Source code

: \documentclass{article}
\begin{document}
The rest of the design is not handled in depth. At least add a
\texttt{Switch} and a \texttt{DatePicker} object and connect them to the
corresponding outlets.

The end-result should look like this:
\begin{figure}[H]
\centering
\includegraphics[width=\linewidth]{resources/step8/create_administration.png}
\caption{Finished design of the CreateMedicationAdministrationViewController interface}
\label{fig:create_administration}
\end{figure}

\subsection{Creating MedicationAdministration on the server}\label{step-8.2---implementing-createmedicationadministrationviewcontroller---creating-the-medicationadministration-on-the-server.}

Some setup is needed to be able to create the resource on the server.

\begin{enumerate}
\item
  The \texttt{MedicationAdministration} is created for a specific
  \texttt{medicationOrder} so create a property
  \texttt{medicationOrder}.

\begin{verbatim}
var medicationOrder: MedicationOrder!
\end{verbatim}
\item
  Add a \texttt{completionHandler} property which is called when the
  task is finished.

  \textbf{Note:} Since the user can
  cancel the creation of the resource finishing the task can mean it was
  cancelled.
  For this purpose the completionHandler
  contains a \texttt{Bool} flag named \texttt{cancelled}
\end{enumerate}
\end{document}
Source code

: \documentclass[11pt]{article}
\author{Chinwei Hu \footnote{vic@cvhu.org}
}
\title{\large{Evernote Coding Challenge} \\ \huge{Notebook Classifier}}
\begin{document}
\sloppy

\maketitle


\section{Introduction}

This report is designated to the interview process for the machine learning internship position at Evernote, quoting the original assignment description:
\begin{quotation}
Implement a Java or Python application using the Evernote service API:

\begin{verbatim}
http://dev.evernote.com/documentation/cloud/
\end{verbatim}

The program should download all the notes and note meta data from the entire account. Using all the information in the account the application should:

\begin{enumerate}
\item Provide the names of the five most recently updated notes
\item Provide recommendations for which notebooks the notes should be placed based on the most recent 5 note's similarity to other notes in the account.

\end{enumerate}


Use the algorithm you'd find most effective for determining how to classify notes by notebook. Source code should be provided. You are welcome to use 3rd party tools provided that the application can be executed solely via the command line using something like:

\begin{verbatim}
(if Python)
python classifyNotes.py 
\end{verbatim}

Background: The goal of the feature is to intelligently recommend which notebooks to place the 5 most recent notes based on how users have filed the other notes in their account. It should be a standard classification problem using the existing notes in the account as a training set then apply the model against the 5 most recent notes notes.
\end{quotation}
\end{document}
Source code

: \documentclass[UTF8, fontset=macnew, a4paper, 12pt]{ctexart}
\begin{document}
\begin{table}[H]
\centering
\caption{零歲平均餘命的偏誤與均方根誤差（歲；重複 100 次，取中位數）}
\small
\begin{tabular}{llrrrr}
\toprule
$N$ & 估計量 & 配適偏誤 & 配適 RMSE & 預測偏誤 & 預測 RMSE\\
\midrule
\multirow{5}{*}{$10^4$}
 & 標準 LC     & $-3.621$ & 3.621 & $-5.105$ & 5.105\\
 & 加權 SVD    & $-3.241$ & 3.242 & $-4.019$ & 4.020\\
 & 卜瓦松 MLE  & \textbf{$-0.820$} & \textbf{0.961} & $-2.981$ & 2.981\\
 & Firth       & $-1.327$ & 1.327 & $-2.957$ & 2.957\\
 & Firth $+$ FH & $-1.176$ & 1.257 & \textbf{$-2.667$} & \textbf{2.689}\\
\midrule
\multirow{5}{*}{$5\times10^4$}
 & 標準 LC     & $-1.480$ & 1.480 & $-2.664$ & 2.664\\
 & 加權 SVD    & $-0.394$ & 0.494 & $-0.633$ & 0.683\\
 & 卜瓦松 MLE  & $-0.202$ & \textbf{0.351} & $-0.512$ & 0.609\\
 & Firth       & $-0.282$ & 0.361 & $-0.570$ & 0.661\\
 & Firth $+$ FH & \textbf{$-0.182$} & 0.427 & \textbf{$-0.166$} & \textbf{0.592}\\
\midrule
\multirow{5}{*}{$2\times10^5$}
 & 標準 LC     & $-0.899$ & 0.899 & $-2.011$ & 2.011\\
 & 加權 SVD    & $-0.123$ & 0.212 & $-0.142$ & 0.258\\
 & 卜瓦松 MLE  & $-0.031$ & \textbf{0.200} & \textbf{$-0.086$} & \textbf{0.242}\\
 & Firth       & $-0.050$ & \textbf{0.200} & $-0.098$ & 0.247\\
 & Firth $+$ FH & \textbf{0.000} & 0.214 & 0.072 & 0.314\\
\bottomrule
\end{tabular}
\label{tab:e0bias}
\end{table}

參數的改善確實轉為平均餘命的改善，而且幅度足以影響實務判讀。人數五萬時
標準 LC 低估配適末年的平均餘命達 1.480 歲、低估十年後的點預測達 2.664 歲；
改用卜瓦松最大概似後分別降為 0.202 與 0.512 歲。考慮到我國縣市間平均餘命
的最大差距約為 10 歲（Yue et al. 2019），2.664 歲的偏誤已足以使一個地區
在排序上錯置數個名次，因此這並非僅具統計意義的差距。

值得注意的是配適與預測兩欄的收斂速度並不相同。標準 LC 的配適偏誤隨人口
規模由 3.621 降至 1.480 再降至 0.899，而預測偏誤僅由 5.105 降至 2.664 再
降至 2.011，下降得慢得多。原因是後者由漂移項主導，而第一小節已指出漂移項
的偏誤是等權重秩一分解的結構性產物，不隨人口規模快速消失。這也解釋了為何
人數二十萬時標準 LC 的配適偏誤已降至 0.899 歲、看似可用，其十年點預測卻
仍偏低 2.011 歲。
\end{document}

────

__Assignment__
Nothing in the records should be left out; write all of them out again exactly.

__Response to this task__
Source code

: \documentclass{article}
\begin{document}
The rest of the design is not handled in depth. At least add a
\texttt{Switch} and a \texttt{DatePicker} object and connect them to the
corresponding outlets.

The end-result should look like this:
\begin{figure}[H]
\centering
\includegraphics[width=\linewidth]{resources/step8/create_administration.png}
\caption{Finished design of the CreateMedicationAdministrationViewController interface}
\label{fig:create_administration}
\end{figure}

\subsection{Creating MedicationAdministration on the server}\label{step-8.2---implementing-createmedicationadministrationviewcontroller---creating-the-medicationadministration-on-the-server.}

Some setup is needed to be able to create the resource on the server.

\begin{enumerate}
\item
  The \texttt{MedicationAdministration} is created for a specific
  \texttt{medicationOrder} so create a property
  \texttt{medicationOrder}.

\begin{verbatim}
var medicationOrder: MedicationOrder!
\end{verbatim}
\item
  Add a \texttt{completionHandler} property which is called when the
  task is finished.

  \textbf{Note:} Since the user can
  cancel the creation of the resource finishing the task can mean it was
  cancelled.
  For this purpose the completionHandler
  contains a \texttt{Bool} flag named \texttt{cancelled}
\end{enumerate}
\end{document}
Source code

: \documentclass[11pt]{article}
\author{Chinwei Hu \footnote{vic@cvhu.org}
}
\title{\large{Evernote Coding Challenge} \\ \huge{Notebook Classifier}}
\begin{document}
\sloppy

\maketitle


\section{Introduction}

This report is designated to the interview process for the machine learning internship position at Evernote, quoting the original assignment description:
\begin{quotation}
Implement a Java or Python application using the Evernote service API:

\begin{verbatim}
http://dev.evernote.com/documentation/cloud/
\end{verbatim}

The program should download all the notes and note meta data from the entire account. Using all the information in the account the application should:

\begin{enumerate}
\item Provide the names of the five most recently updated notes
\item Provide recommendations for which notebooks the notes should be placed based on the most recent 5 note's similarity to other notes in the account.

\end{enumerate}


Use the algorithm you'd find most effective for determining how to classify notes by notebook. Source code should be provided. You are welcome to use 3rd party tools provided that the application can be executed solely via the command line using something like:

\begin{verbatim}
(if Python)
python classifyNotes.py 
\end{verbatim}

Background: The goal of the feature is to intelligently recommend which notebooks to place the 5 most recent notes based on how users have filed the other notes in their account. It should be a standard classification problem using the existing notes in the account as a training set then apply the model against the 5 most recent notes notes.
\end{quotation}
\end{document}
Source code

: \documentclass[UTF8, fontset=macnew, a4paper, 12pt]{ctexart}
\begin{document}
\begin{table}[H]
\centering
\caption{零歲平均餘命的偏誤與均方根誤差（歲；重複 100 次，取中位數）}
\small
\begin{tabular}{llrrrr}
\toprule
$N$ & 估計量 & 配適偏誤 & 配適 RMSE & 預測偏誤 & 預測 RMSE\\
\midrule
\multirow{5}{*}{$10^4$}
 & 標準 LC     & $-3.621$ & 3.621 & $-5.105$ & 5.105\\
 & 加權 SVD    & $-3.241$ & 3.242 & $-4.019$ & 4.020\\
 & 卜瓦松 MLE  & \textbf{$-0.820$} & \textbf{0.961} & $-2.981$ & 2.981\\
 & Firth       & $-1.327$ & 1.327 & $-2.957$ & 2.957\\
 & Firth $+$ FH & $-1.176$ & 1.257 & \textbf{$-2.667$} & \textbf{2.689}\\
\midrule
\multirow{5}{*}{$5\times10^4$}
 & 標準 LC     & $-1.480$ & 1.480 & $-2.664$ & 2.664\\
 & 加權 SVD    & $-0.394$ & 0.494 & $-0.633$ & 0.683\\
 & 卜瓦松 MLE  & $-0.202$ & \textbf{0.351} & $-0.512$ & 0.609\\
 & Firth       & $-0.282$ & 0.361 & $-0.570$ & 0.661\\
 & Firth $+$ FH & \textbf{$-0.182$} & 0.427 & \textbf{$-0.166$} & \textbf{0.592}\\
\midrule
\multirow{5}{*}{$2\times10^5$}
 & 標準 LC     & $-0.899$ & 0.899 & $-2.011$ & 2.011\\
 & 加權 SVD    & $-0.123$ & 0.212 & $-0.142$ & 0.258\\
 & 卜瓦松 MLE  & $-0.031$ & \textbf{0.200} & \textbf{$-0.086$} & \textbf{0.242}\\
 & Firth       & $-0.050$ & \textbf{0.200} & $-0.098$ & 0.247\\
 & Firth $+$ FH & \textbf{0.000} & 0.214 & 0.072 & 0.314\\
\bottomrule
\end{tabular}
\label{tab:e0bias}
\end{table}

參數的改善確實轉為平均餘命的改善，而且幅度足以影響實務判讀。人數五萬時
標準 LC 低估配適末年的平均餘命達 1.480 歲、低估十年後的點預測達 2.664 歲；
改用卜瓦松最大概似後分別降為 0.202 與 0.512 歲。考慮到我國縣市間平均餘命
的最大差距約為 10 歲（Yue et al. 2019），2.664 歲的偏誤已足以使一個地區
在排序上錯置數個名次，因此這並非僅具統計意義的差距。

值得注意的是配適與預測兩欄的收斂速度並不相同。標準 LC 的配適偏誤隨人口
規模由 3.621 降至 1.480 再降至 0.899，而預測偏誤僅由 5.105 降至 2.664 再
降至 2.011，下降得慢得多。原因是後者由漂移項主導，而第一小節已指出漂移項
的偏誤是等權重秩一分解的結構性產物，不隨人口規模快速消失。這也解釋了為何
人數二十萬時標準 LC 的配適偏誤已降至 0.899 歲、看似可用，其十年點預測卻
仍偏低 2.011 歲。
\end{document}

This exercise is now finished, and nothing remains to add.